About this task
Each line of the records below that contains "with" needs to be copied.

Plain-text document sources
↓

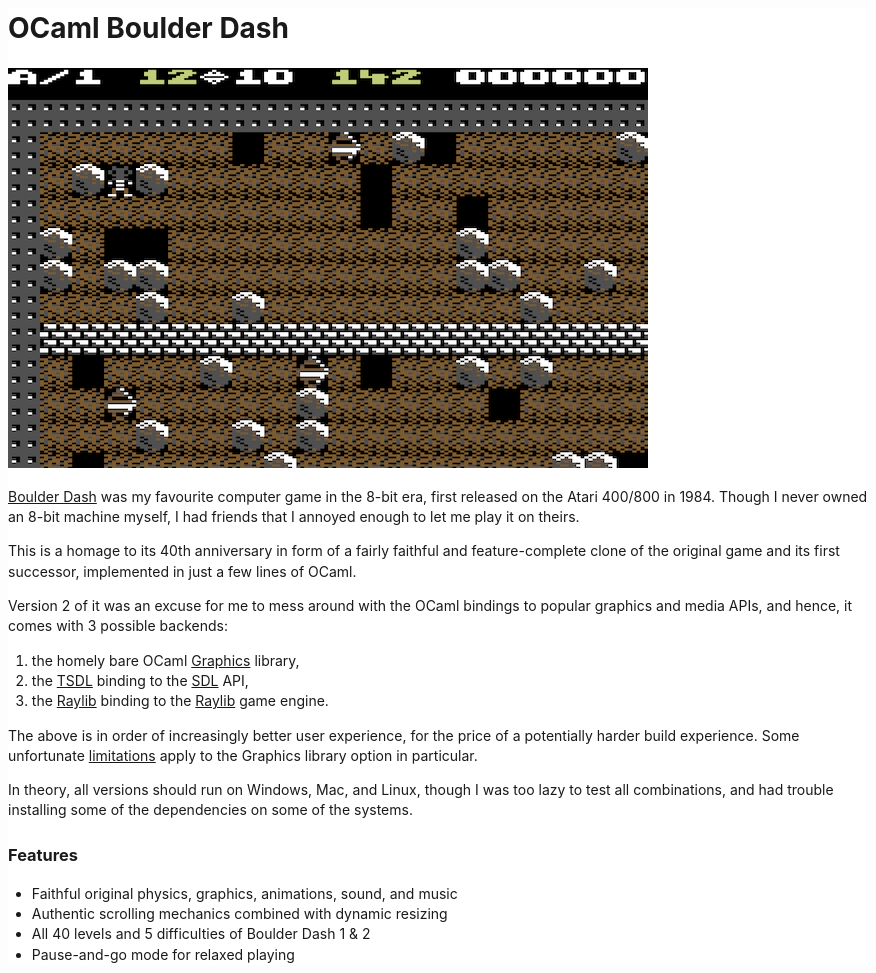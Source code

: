 # OCaml Boulder Dash

![](/doc/screenshot.png)

[Boulder Dash](https://en.wikipedia.org/wiki/Boulder_Dash_(video_game)) was my favourite computer game in the 8-bit era, first released on the Atari 400/800 in 1984. Though I never owned an 8-bit machine myself, I had friends that I annoyed enough to let me play it on theirs.

This is a homage to its 40th anniversary in form of a fairly faithful and feature-complete clone of the original game and its first successor, implemented in just a few lines of OCaml.

Version 2 of it was an excuse for me to mess around with the OCaml bindings to popular graphics and media APIs, and hence, it comes with 3 possible backends:

1. the homely bare OCaml [Graphics](https://github.com/ocaml/graphics) library,
2. the [TSDL](https://github.com/dbuenzli/tsdl) binding to the [SDL](https://www.libsdl.org) API,
3. the [Raylib](https://github.com/tjammer/raylib-ocaml) binding to the [Raylib](https://www.raylib.com/) game engine.

The above is in order of increasingly better user experience, for the price of a potentially harder build experience. Some unfortunate [limitations](#limitations) apply to the Graphics library option in particular.

In theory, all versions should run on Windows, Mac, and Linux, though I was too lazy to test all combinations, and had trouble installing some of the dependencies on some of the systems.


### Features

* Faithful original physics, graphics, animations, sound, and music
* Authentic scrolling mechanics combined with dynamic resizing
* All 40 levels and 5 difficulties of Boulder Dash 1 & 2
* Pause-and-go mode for relaxed playing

↑

Expected answer
Version 2 of it was an excuse for me to mess around with the OCaml bindings to popular graphics and media APIs, and hence, it comes with 3 possible backends:
* Authentic scrolling mechanics combined with dynamic resizing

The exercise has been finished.